ROLLDID — Lee & Wooldridge rolling-transformation DiD

ROLLDID — Lee & Wooldridge rolling-transformation DiD#

Path A (empirical), both applications of Lee & Wooldridge (2026), Simple Approaches to Inference with Difference-in-Differences Estimators with Small Cross-Sectional Sample Sizes. ROLLDID is a clean-room MIT implementation written from the paper’s equations; the AGPL lwdid package was used during development only as a black-box oracle (its point estimates agreed to ~4 decimals) and shares no code with mlsynth.

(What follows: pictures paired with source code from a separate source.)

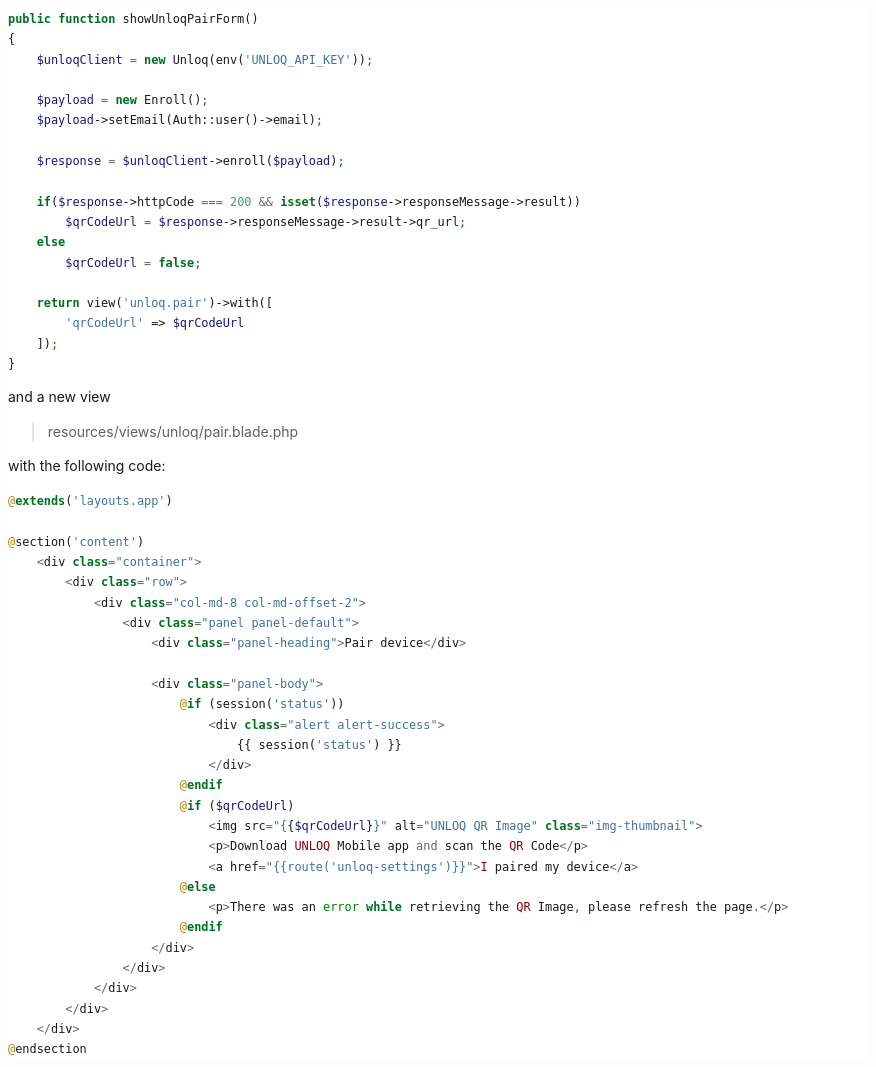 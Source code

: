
 ```php
public function showUnloqPairForm()
{
    $unloqClient = new Unloq(env('UNLOQ_API_KEY'));

    $payload = new Enroll();
    $payload->setEmail(Auth::user()->email);

    $response = $unloqClient->enroll($payload);

    if($response->httpCode === 200 && isset($response->responseMessage->result))
        $qrCodeUrl = $response->responseMessage->result->qr_url;
    else
        $qrCodeUrl = false;

    return view('unloq.pair')->with([
        'qrCodeUrl' => $qrCodeUrl
    ]);
}
```

and a new view 

> resources/views/unloq/pair.blade.php

with the following code:

```php
@extends('layouts.app')

@section('content')
    <div class="container">
        <div class="row">
            <div class="col-md-8 col-md-offset-2">
                <div class="panel panel-default">
                    <div class="panel-heading">Pair device</div>

                    <div class="panel-body">
                        @if (session('status'))
                            <div class="alert alert-success">
                                {{ session('status') }}
                            </div>
                        @endif
                        @if ($qrCodeUrl)
                            <img src="{{$qrCodeUrl}}" alt="UNLOQ QR Image" class="img-thumbnail">
                            <p>Download UNLOQ Mobile app and scan the QR Code</p>
                            <a href="{{route('unloq-settings')}}">I paired my device</a>
                        @else
                            <p>There was an error while retrieving the QR Image, please refresh the page.</p>
                        @endif
                    </div>
                </div>
            </div>
        </div>
    </div>
@endsection
```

California Prop 99 (common timing, Table 3)#

Data: basedata/smoking_data.csv — the Abadie, Diamond & Hainmueller (2010) panel, 39 states × 1970–2000, California treated from 1989; outcome = log per-capita cigarette sales, 38 never-treated controls.

Quantity

ROLLDID

Paper (Table 3)

Demeaning (Proc 2.1) avg ATT

−0.422 (se 0.121)

−0.422 (0.121)

Detrending (Proc 3.1) avg ATT

−0.227 (se 0.094)

−0.227 (0.094)

Detrend exact \(p\)

0.021

0.021

\(\tau_{1989}\) (demean)

−0.168

−0.168

\(\tau_{2000}\) (demean)

−0.667

−0.667

\(\tau_{2000}\) (detrend)

−0.403

−0.403

Castle laws (staggered rollout, §7.2)#

Data: basedata/castle.csv — Cunningham (2021), 50 states × 2000–2010, 21 states adopting “castle” laws across 2005–2009 and 29 never-treated; outcome = log homicides per 100k. The cohort-share-weighted aggregate (eq. 7.18–7.19) uses never-treated states as the comparison.

Quantity

ROLLDID

Paper (§7.2)

Demeaning aggregate ATT

0.092 (OLS se 0.057)

0.092 (0.057), t ≈ 1.61

Demeaning HC3 \(t\)

1.50

1.50

Detrending aggregate ATT

0.067 (HC3 se 0.055)

0.067 (0.055), t ≈ 1.21

Reproduce#

python benchmarks/run_benchmarks.py rolldid_lw

The durable case is benchmarks/cases/rolldid_lw.py; unit-level reproduction is pinned in mlsynth/tests/test_rolldid.py. Both run on the in-repo data, so no network or external reference is required.